Just ask Adam Kokesh. After being illegally arrested and detained last May, Kokesh was arrested again just last week and had his home invaded by a gang of stormtroopers, armed with assault weapons and flash-bang grenades and the assistance of a light-armored vehicle and two low-flying helicopters. The amount of power that was flexed suggests that more than anything it was his very outspoken criticism of the warfare state he himself had once participated in that led him to be dragged away in handcuffs.

Or what about Brandon Raub, a former Marine who was arrested and detained at a psych ward? Or the tightening control over speech on the internet that has led to numerous arrests? Or the expanding war on whistleblowers?

The NDAA is also strangling the ability of journalists to do their job (or at least the real journalists without press passes and invitations to Beltway cocktail parties). It is entirely possible that those who criticize American foreign policy, or those who interview suspected terrorists for journalistic purposes, may have violated the NDAA. Chris Hedges, a Pulitzer Prize winner and wartime journalist, explains why him, Daniel Ellsberg, Noam Chomsky, and other journalists sued the Obama administration. "I have interviewed members of Al-Qaeda as well as 16 other individuals or members of groups on the State Department’s terrorism list," Hedges says. "Could I be seen by the security and surveillance state, because I challenge the official narrative, as a collaborator with the enemy?"

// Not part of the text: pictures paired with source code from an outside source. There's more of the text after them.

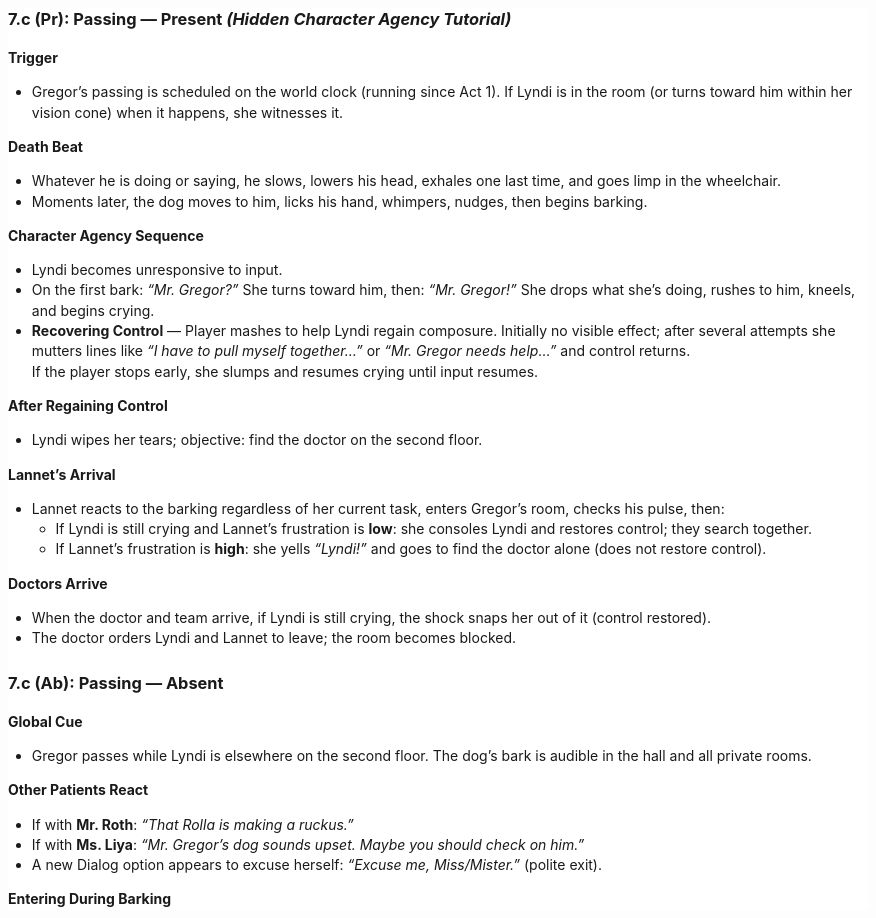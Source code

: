 ### 7.c (Pr): Passing — Present *(Hidden Character Agency Tutorial)*

**Trigger**

- Gregor’s passing is scheduled on the world clock (running since Act 1). If Lyndi is in the room (or turns toward him within her vision cone) when it happens, she witnesses it.

**Death Beat**

- Whatever he is doing or saying, he slows, lowers his head, exhales one last time, and goes limp in the wheelchair.  
- Moments later, the dog moves to him, licks his hand, whimpers, nudges, then begins barking.

**Character Agency Sequence**

- Lyndi becomes unresponsive to input.  
- On the first bark: *“Mr. Gregor?”* She turns toward him, then: *“Mr. Gregor!”* She drops what she’s doing, rushes to him, kneels, and begins crying.  
- **Recovering Control** — Player mashes to help Lyndi regain composure. Initially no visible effect; after several attempts she mutters lines like *“I have to pull myself together…”* or *“Mr. Gregor needs help…”* and control returns.  
  If the player stops early, she slumps and resumes crying until input resumes.

**After Regaining Control**

- Lyndi wipes her tears; objective: find the doctor on the second floor.

**Lannet’s Arrival**

- Lannet reacts to the barking regardless of her current task, enters Gregor’s room, checks his pulse, then:
  - If Lyndi is still crying and Lannet’s frustration is **low**: she consoles Lyndi and restores control; they search together.
  - If Lannet’s frustration is **high**: she yells *“Lyndi!”* and goes to find the doctor alone (does not restore control).

**Doctors Arrive**

- When the doctor and team arrive, if Lyndi is still crying, the shock snaps her out of it (control restored).  
- The doctor orders Lyndi and Lannet to leave; the room becomes blocked.

### 7.c (Ab): Passing — Absent

**Global Cue**

- Gregor passes while Lyndi is elsewhere on the second floor. The dog’s bark is audible in the hall and all private rooms.

**Other Patients React**

- If with **Mr. Roth**: *“That Rolla is making a ruckus.”*
- If with **Ms. Liya**: *“Mr. Gregor’s dog sounds upset. Maybe you should check on him.”*
- A new Dialog option appears to excuse herself: *“Excuse me, Miss/Mister.”* (polite exit).

**Entering During Barking**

The U.S. government now has the authority to make journalists who ask too many questions (or more importantly, the wrong questions) disappear. Hedges is right to fear for his life and safety. Thanks to the great work of Jeremy Scahill, we know that the Obama administration has very few reservations putting pesky journalists in prison. There are still many unanswered questions about the death of journalist Michael Hastings. Bradley Manning, who unintentionally committed the most heroic act of journalism in modern history, was tortured and denied his civil liberties for almost three years. Glenn Greenwald, perhaps the best journalist out there, is undoubtedly in the crosshairs for helping Edward Snowden.

U.S. District Judge Katherine Forrest of the Southern District Court of New York ruled in favor of Hedges, but her decision was quickly overturned. As John W. Whitehead of the Rutherford Institute warns, “The appellate court is all that separates us and a state that is no different than any other military dictatorship.”

Hyperbole? Perhaps. This isn't Saudi Arabia or North Korea. But history has shown that free societies don't descend into authoritarian ones overnight. Liberties are encroached upon like a sculptor carving out the soul of an unfettered, free piece of stone until it resembles the command-and-control dreams of those that desire coercive power over others. Future administrations, long after President Obama has a library and the comfort of never having to answer for his crimes, also have the template to further chisel that stone until is ground to powder.

Thankfully, there is some healthy resistance at the state and grassroots level with movements to nullify the NDAA. But the NDAA, and the entire national-security-state apparatus that is used to justify permanent (and expensive!) war, torture, and surveillance, will never be overturned unless we have an intellectual revolution on what the proper role of government is in a free society.

Without this, no rogue judge, group of journalists, or piece of paper like the Constitution will stop the Bill of Rights from being entirely repealed.